About a year ago I has a first look at Microsoft, an American Tech company known for its operating system and office line of products.
At the time, I did some valuations, and although the numbers looked very nice, and the company was clearly a high quality company with a history of growth, I declined to purchase more out of a concern that the business was trading at a multiple that was unconfortably high.
It’s now been a year, and it’s time for me to look back at the business, see if anything meaningful has changed with it, and if it’s at a more attractive price now.
The Thesis
Let’s take a look back at what I wrote a year ago to see what I thought about the company, and what the thesis for it would be:
This is a quality company with high margins and growth
The management team is fantastic
The company is diversifying by growing previously secondary sectors
The company is increasingly returning capital to shareholders
The company is valued too highly to be comfortable
How has this held up?
Let’s take it point by point:
This is a quality company with high margins and growth
Well, this is absolutely right and it hasn’t really changed in the past year.

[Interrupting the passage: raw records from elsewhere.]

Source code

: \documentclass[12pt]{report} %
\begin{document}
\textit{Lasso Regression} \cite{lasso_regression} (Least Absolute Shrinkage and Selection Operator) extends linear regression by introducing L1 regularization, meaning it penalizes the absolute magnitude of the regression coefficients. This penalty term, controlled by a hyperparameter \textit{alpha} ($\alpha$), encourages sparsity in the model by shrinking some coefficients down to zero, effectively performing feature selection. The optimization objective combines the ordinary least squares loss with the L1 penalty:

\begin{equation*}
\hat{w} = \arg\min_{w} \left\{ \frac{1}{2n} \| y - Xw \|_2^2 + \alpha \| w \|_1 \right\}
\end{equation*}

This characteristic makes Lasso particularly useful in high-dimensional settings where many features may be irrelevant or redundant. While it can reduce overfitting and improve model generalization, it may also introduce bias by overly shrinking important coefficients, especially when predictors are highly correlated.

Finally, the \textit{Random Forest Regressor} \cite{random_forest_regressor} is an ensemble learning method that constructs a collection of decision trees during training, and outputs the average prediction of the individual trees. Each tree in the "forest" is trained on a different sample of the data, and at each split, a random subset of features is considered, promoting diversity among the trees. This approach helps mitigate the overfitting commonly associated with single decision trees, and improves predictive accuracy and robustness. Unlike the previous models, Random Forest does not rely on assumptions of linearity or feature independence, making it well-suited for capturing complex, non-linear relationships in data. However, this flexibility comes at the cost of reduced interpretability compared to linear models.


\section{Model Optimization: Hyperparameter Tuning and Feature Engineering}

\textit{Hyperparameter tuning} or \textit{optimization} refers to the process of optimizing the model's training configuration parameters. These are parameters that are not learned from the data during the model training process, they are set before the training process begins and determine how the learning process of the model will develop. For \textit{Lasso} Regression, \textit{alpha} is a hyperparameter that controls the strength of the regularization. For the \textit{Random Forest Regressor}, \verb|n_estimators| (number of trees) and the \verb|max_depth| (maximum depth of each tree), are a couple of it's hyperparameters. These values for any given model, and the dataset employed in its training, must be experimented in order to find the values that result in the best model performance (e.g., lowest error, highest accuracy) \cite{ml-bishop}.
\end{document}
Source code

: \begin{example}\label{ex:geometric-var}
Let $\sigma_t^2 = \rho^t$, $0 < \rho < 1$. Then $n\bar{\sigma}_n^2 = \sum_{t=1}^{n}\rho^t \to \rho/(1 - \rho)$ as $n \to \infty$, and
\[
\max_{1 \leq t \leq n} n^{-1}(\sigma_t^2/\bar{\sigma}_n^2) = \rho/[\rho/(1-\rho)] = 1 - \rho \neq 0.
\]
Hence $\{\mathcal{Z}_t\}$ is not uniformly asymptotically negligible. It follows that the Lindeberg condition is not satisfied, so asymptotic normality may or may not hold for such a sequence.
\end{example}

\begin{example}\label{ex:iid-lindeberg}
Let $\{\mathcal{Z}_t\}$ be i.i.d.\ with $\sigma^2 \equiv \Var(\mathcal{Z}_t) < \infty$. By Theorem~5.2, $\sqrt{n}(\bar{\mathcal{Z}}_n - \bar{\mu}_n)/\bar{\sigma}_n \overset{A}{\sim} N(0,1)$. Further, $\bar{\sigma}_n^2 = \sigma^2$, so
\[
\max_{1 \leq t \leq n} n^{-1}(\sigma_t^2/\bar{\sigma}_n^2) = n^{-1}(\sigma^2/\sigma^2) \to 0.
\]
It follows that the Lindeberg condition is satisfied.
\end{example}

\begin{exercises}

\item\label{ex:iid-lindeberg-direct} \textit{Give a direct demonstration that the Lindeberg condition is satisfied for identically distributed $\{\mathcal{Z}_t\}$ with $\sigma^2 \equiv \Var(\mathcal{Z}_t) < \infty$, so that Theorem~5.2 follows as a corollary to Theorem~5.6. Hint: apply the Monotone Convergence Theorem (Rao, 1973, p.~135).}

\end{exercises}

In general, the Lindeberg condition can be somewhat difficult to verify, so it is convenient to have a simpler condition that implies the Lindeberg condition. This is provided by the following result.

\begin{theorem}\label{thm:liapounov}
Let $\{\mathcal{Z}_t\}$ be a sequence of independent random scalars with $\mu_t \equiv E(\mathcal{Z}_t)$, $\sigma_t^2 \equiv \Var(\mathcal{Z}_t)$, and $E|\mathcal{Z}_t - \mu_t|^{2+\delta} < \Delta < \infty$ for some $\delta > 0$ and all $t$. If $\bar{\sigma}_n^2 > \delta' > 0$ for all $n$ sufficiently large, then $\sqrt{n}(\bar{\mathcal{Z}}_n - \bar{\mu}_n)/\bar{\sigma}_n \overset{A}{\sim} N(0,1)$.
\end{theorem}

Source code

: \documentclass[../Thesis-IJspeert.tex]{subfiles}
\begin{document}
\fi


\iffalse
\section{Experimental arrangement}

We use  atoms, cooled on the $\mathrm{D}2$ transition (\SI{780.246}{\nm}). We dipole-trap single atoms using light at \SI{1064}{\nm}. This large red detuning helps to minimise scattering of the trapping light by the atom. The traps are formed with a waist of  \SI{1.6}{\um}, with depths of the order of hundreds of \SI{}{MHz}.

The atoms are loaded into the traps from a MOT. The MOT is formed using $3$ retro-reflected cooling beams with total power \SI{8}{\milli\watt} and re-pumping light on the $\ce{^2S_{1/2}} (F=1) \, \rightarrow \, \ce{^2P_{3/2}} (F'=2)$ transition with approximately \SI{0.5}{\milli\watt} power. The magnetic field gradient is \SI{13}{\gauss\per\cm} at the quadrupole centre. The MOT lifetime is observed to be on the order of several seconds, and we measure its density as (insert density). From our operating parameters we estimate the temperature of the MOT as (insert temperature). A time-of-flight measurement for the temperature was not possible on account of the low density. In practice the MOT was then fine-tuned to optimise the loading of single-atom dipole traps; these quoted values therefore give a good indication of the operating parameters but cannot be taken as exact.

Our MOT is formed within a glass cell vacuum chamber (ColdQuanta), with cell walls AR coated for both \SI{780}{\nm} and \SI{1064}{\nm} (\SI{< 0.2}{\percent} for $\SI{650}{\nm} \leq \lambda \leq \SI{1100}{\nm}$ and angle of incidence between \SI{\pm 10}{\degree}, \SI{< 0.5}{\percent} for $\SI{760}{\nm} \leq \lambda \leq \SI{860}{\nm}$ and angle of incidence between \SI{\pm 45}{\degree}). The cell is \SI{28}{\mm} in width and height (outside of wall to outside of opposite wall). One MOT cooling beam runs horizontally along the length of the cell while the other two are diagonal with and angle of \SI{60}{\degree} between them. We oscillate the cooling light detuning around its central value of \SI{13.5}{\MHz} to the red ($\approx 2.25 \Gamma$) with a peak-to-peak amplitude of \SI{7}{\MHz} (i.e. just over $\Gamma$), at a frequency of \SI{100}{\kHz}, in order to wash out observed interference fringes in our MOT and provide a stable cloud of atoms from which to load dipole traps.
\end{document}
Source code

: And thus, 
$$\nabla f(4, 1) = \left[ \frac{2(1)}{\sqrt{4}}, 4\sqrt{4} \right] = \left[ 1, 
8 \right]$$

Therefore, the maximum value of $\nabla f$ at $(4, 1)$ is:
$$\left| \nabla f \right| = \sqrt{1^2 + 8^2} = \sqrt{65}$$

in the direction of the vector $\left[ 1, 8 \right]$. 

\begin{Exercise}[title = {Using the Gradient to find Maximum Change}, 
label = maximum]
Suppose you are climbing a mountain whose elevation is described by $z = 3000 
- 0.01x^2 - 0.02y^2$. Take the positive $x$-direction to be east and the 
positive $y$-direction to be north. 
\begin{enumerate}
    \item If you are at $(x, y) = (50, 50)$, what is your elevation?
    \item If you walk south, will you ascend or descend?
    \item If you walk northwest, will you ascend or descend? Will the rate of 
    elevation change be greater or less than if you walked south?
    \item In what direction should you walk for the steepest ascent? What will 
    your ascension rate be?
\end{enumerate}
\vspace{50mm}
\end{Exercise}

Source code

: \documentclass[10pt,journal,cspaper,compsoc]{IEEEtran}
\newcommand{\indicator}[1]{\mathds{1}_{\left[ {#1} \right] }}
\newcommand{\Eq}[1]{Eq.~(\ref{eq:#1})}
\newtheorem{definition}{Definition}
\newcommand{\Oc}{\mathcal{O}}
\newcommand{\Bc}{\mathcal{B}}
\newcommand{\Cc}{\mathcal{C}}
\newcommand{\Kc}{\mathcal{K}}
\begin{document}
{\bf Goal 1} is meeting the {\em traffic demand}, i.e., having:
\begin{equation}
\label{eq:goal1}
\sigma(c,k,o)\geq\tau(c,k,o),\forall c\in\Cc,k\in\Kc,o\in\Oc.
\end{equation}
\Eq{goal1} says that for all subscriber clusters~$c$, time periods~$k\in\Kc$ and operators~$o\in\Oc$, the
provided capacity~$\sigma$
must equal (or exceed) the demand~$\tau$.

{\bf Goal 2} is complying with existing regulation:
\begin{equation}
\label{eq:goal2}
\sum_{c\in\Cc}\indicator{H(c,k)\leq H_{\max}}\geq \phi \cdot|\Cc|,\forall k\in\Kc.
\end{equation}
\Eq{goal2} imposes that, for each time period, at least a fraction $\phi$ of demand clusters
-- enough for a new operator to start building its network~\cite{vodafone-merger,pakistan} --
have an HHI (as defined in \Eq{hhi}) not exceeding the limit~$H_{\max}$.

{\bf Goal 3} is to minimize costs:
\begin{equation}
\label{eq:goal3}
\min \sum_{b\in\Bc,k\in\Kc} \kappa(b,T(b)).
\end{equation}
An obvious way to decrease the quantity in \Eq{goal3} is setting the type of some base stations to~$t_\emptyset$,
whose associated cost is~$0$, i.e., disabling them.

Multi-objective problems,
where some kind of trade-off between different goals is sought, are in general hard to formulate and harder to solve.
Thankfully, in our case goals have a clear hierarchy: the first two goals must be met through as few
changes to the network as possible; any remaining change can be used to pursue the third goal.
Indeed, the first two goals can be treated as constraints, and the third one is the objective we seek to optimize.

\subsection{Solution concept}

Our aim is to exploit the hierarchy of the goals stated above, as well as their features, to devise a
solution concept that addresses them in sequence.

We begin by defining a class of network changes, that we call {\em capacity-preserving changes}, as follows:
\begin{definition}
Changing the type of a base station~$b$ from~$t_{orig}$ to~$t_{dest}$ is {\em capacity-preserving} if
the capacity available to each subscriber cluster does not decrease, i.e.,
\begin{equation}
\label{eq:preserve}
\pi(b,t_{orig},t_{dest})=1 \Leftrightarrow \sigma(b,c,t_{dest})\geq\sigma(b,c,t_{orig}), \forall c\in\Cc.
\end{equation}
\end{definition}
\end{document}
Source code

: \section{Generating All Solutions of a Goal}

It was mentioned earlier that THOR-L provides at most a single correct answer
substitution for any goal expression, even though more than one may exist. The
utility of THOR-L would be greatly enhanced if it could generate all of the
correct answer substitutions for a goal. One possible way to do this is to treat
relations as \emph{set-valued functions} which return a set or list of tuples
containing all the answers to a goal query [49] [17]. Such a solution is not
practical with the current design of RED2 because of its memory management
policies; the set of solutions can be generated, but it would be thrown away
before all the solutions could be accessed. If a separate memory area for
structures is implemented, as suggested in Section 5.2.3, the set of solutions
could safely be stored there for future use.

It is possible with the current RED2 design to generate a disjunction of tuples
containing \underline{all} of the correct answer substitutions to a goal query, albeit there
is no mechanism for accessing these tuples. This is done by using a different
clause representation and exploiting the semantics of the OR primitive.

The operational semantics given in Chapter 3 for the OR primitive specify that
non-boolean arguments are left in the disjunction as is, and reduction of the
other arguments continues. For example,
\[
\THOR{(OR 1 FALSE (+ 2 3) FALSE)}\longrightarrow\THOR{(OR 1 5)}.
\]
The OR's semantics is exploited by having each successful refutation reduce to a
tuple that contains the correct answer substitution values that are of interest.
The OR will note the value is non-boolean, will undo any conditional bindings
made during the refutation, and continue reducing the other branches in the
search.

Indeed, if we have a look at the companies latest 10-K released last month, we can see that the companies profit margins have remained steady at an amazing 36%, and that both revenue and earnings have grown substantially.
Given the enormous numbers we’re discussing, these profit margins and earnings and revenue growth are truly impressive.
The management team is fantastic
Nothing really has changed here.
Satya Nadella is still CEO and chairman of the board, and has continued to do what looks to be a perfectly good job.
Overall I continue to have no objections to the management team.
The company is diversifying by growing previously secondary sectors
On this front the company has carried on its mission, with the most high profile example of this being the upcoming Activision Blizzard acquisition.
This is an acquisition I went into greater detail in my report on ATVI 0.00%↑ that you can read here.
Overall i’m satisfied with this progress.
The company is increasingly returning capital to shareholders
Shortly after my release of the Microsoft report, the company has raised their dividend.
And indeed if we have a look at their statement of cashflows we can see that over the past year, the business has increased the amount of cash that they’ve returned to shareholders!
That’s almost $49 Billion returned to shareholders over the past year, compared to $42 Billion the year before.
This is an enormous amount of cash that shareholders are receiving!
The company is valued too highly to be comfortable
Well the market seemed to disagree with me initially, raising the companies price up to almost $350 per share, but they have since come around, and the company is now trading at around the same share price as it was a year ago when i first made my decision.
Overall, my opinion that it is overvalued still remains, while it’s true that the companies earnings and revenues have increase tremendously, I’m still hesitant to purchase at such high multiples given the enourmous increases that it would require to make such an investment worthwhile.
The future
Overall my thesis remains the same, and company continues to be a high quality company with a bright future.
The core value proposition is:
The company is reliably profitable
Those profits will continue to grow
The amount of capital returned to shareholders will continue to grow
The business is trading at too high of a multiple to invest in
None of these issues have changed, and so my position has also remained the same.